[DESCRIPTION OF THE TASK] Look through the data below and work out how many lines contain the string "particle". Give the number alone.

Saved entries
•••

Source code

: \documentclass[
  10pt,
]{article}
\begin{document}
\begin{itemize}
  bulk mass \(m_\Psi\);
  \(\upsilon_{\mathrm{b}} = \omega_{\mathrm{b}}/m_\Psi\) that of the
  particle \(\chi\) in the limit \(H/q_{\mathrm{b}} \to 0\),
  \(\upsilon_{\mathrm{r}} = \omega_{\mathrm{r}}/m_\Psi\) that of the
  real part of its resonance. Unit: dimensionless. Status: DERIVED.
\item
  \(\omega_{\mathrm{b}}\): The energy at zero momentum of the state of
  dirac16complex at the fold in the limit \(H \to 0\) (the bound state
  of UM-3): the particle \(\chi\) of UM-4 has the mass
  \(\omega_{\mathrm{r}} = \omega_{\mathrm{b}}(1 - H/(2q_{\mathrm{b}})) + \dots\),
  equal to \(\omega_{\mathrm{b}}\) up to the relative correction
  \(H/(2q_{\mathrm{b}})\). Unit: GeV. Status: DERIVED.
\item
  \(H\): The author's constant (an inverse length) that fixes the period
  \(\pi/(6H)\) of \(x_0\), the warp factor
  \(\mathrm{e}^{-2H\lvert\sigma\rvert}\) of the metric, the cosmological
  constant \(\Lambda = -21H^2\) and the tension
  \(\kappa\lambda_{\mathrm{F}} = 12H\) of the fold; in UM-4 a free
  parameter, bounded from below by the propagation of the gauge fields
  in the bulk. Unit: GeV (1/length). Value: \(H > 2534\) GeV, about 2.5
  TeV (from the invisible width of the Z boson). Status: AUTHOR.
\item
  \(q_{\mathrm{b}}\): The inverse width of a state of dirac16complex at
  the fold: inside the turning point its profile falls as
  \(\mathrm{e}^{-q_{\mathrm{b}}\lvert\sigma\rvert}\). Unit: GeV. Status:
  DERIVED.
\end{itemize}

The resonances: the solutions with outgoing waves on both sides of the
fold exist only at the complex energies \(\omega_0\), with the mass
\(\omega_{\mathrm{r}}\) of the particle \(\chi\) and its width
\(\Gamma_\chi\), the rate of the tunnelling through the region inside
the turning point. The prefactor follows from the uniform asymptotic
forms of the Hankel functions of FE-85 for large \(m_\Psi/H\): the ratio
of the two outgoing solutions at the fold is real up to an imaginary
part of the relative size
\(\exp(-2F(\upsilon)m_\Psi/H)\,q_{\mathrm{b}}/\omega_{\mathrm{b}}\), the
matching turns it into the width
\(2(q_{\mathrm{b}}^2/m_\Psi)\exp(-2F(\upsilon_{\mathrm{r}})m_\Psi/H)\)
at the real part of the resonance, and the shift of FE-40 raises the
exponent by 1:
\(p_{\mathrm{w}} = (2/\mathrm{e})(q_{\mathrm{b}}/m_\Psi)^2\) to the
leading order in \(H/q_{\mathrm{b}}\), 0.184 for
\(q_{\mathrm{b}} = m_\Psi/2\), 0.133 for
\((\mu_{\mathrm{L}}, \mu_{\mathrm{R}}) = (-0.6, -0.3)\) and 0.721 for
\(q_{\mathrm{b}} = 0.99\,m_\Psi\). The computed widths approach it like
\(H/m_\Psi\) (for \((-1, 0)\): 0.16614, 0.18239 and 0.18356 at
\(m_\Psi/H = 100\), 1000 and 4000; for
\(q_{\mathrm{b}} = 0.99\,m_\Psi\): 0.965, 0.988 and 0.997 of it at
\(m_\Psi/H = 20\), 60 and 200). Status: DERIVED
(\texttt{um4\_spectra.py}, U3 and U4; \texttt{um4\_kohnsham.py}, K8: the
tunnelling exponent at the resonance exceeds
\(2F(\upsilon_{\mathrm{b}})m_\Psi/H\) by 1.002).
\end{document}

•••

[EXERCISE SOLUTION] 3